Twin Peaks, difatti, era un continuo work in progress dove nulla era studiato a tavolino ma quasi si giocava a rimbalzare all’infinito i colpi di scena, i ribaltamenti della realtà, un incessante mischiare le carte in tavola arricchito dall’elemento sovrannaturale che in perfetto stile Lynch angosciava e terrorizzava lo spettatore. Non dunque una paura da filmetto horror ma una serie di immagini visionarie, partorite dall’inconscio di David Lynch, capaci di far accelerare i battiti del cuore.

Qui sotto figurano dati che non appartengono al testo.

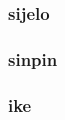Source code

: \documentclass[14pt, a4paper]{extreport}
\begin{document}
%
%
%



%
%



      \subsubsection{sijelo}
      \subsubsection{sinpin}


      \subsubsection{ike}
\end{document}
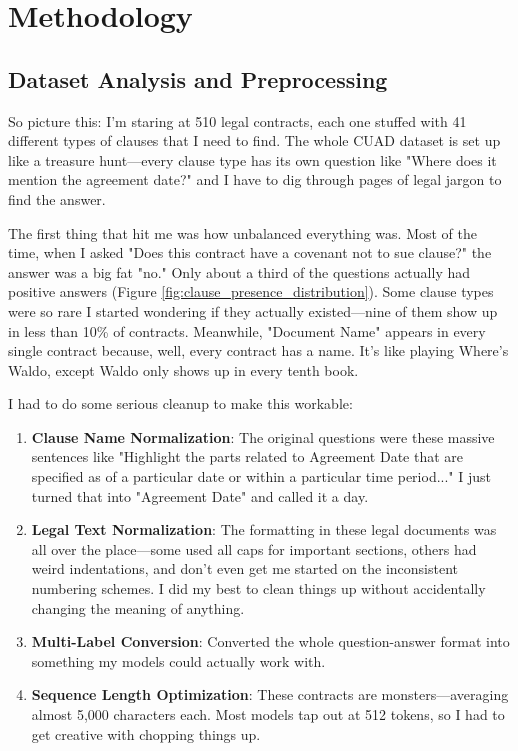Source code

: \section{Methodology}

\subsection{Dataset Analysis and Preprocessing}

So picture this: I'm staring at 510 legal contracts, each one stuffed with 41 different types of clauses that I need to find. The whole CUAD dataset is set up like a treasure hunt—every clause type has its own question like "Where does it mention the agreement date?" and I have to dig through pages of legal jargon to find the answer.

The first thing that hit me was how unbalanced everything was. Most of the time, when I asked "Does this contract have a covenant not to sue clause?" the answer was a big fat "no." Only about a third of the questions actually had positive answers (Figure \ref{fig:clause_presence_distribution}). Some clause types were so rare I started wondering if they actually existed—nine of them show up in less than 10\% of contracts. Meanwhile, "Document Name" appears in every single contract because, well, every contract has a name. It's like playing Where's Waldo, except Waldo only shows up in every tenth book.

I had to do some serious cleanup to make this workable:

\begin{enumerate}
    \item \textbf{Clause Name Normalization}: The original questions were these massive sentences like "Highlight the parts related to Agreement Date that are specified as of a particular date or within a particular time period..." I just turned that into "Agreement Date" and called it a day.
    \item \textbf{Legal Text Normalization}: The formatting in these legal documents was all over the place—some used all caps for important sections, others had weird indentations, and don't even get me started on the inconsistent numbering schemes. I did my best to clean things up without accidentally changing the meaning of anything.
    \item \textbf{Multi-Label Conversion}: Converted the whole question-answer format into something my models could actually work with.
    \item \textbf{Sequence Length Optimization}: These contracts are monsters—averaging almost 5,000 characters each. Most models tap out at 512 tokens, so I had to get creative with chopping things up.
\end{enumerate}

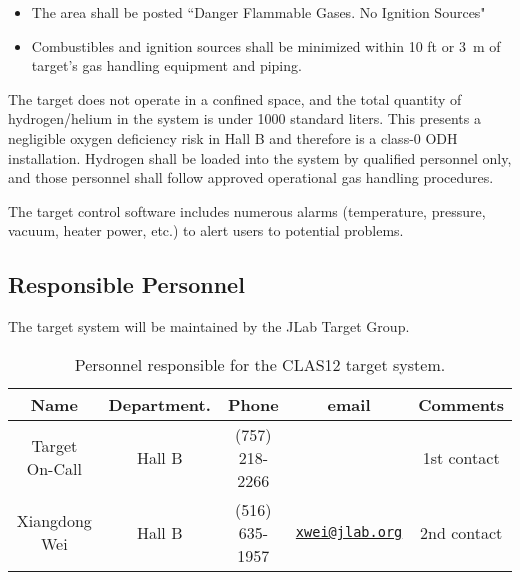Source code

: \begin{itemize}
\item The area shall be posted ``Danger Flammable Gases. No Ignition Sources" 
\item Combustibles and ignition sources shall be minimized within 10 ft or 3~m of target’s gas handling equipment and piping.
\end{itemize}

The target does not operate in a confined space, and the total quantity of hydrogen/helium in the system is under 1000 standard liters. This presents a negligible oxygen deficiency risk in Hall B and therefore is a class-0 ODH installation.  Hydrogen shall be loaded into the system by qualified personnel only, and those personnel shall follow approved operational gas handling procedures.

The target control software includes numerous alarms (temperature, pressure, vacuum, heater power, etc.) to alert users to potential problems.

\subsection{Responsible Personnel}

The target system will be maintained by the JLab Target Group.  

\begin{table}[!htb]
\centering
\begin{tabular}{|c|c|c|c|c|}
\hline
 Name&Department.&Phone&email&Comments \\ \hline
Target On-Call & Hall B &(757) 218-2266& &1st contact \\ \hline
Xiangdong Wei & Hall B &(516) 635-1957&\href{mailto:xwei@jlab.org}{\nolinkurl{xwei@jlab.org}} &2nd contact \\ \hline
\end{tabular}
\caption{Personnel responsible for the CLAS12 target system.} 
\label{tb:target}
\end{table}
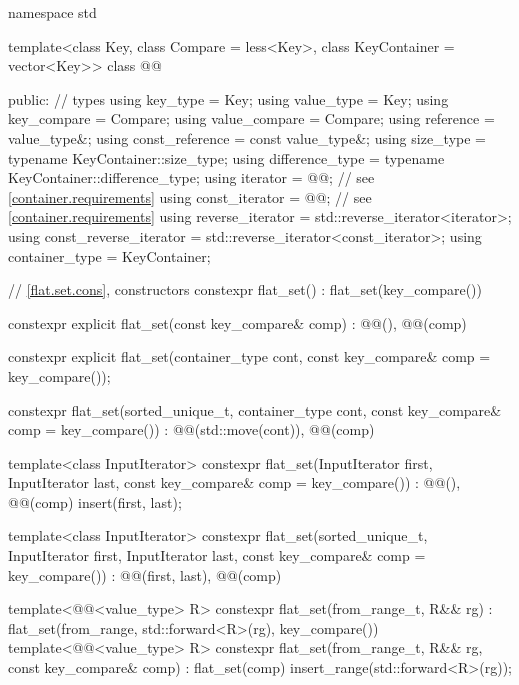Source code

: \begin{codeblock}
namespace std {
  template<class Key, class Compare = less<Key>, class KeyContainer = vector<Key>>
  class @@ {
  public:
    // types
    using key_type                  = Key;
    using value_type                = Key;
    using key_compare               = Compare;
    using value_compare             = Compare;
    using reference                 = value_type&;
    using const_reference           = const value_type&;
    using size_type                 = typename KeyContainer::size_type;
    using difference_type           = typename KeyContainer::difference_type;
    using iterator                  = @@;  // see \ref{container.requirements}
    using const_iterator            = @@;  // see \ref{container.requirements}
    using reverse_iterator          = std::reverse_iterator<iterator>;
    using const_reverse_iterator    = std::reverse_iterator<const_iterator>;
    using container_type            = KeyContainer;

    // \ref{flat.set.cons}, constructors
    constexpr flat_set() : flat_set(key_compare()) { }

    constexpr explicit flat_set(const key_compare& comp)
      : @@(), @@(comp) { }

    constexpr explicit flat_set(container_type cont, const key_compare& comp = key_compare());

    constexpr flat_set(sorted_unique_t, container_type cont,
                       const key_compare& comp = key_compare())
      : @@(std::move(cont)), @@(comp) { }

    template<class InputIterator>
      constexpr flat_set(InputIterator first, InputIterator last,
                         const key_compare& comp = key_compare())
        : @@(), @@(comp)
        { insert(first, last); }

    template<class InputIterator>
      constexpr flat_set(sorted_unique_t, InputIterator first, InputIterator last,
               const key_compare& comp = key_compare())
        : @@(first, last), @@(comp) { }

    template<@@<value_type> R>
      constexpr flat_set(from_range_t, R&& rg)
        : flat_set(from_range, std::forward<R>(rg), key_compare()) { }
    template<@@<value_type> R>
      constexpr flat_set(from_range_t, R&& rg, const key_compare& comp)
        : flat_set(comp)
        { insert_range(std::forward<R>(rg)); }

}}
\end{codeblock}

Twin Peaks fu pesantemente criticato perché considerato uno “
snaturamento” dell’opera di Lynch, soprattutto in quanto determinate devianze sociali venivano giustificate con l’intervento di un demonio (il malefico Bob) e non come risultato di una società ridotta al collasso. Ma a mio parere, invece, è la stessa “
Stanza Rossa” a dimostrare il contrario: il luogo onirico dove si combattono il bene e il male è rappresentato da una serie di stanze tutte uguali delimitate da una semplice tenda rossa, come a rappresentare la sottilissima attiguità tra ciò che è morale e ciò che è perverso e dove lo stesso protagonista non riesce più a distinguere ciò che vede. E’, insomma, una micidiale rappresentazione delle angosce odierne inserito in un contesto thriller dal grande appeal. E’ stata questa la grande vittoria di David Lynch, operare in

entrambe le direzioni senza rinunciare ai suoi modi e ai suoi tempi. Difatti, i 6 episodi su 29 diretti da Lynch (di cui due dalla durata quasi filmica di un’ora e mezza) sono autentici piccoli capolavori visionari che non hanno nulla da invidiare alle opere più importanti del regista.
Va sottolineato che
Twin Peaks può essere idealmente diviso in due parti: la prima stagione e la prima parte della seconda (fino al nono episodio) sono un concentrato di originalità e perfezione che hanno lasciato il segno in chi ha avuto la fortuna di guardarlo; i restanti episodi hanno subito un notevole calo di qualità dovuta all’assenza della supervisione di Lynch che preferì dedicarsi al film
Cuore Selvaggio. Finché è stato lo stesso Lynch che, appresa la notizia che il serial sarebbe stato chiuso, ha ripreso in mano le redini della situazione e si è seduto dietro la macchina da presa per dirigere l’ultimo sconvolgente ed inquietante episodio destinato agli annali della tv e che, manco a dirlo, non forniva tutte le risposte che lo spettatore stava cercando. E poco tempo dopo, decise di scrivere la parola fine alla saga trasportandola sul grande schermo con il film
Fuoco cammina con me, pre-quel che narra i fatti avvenuti prima della morte di Laura Palmer.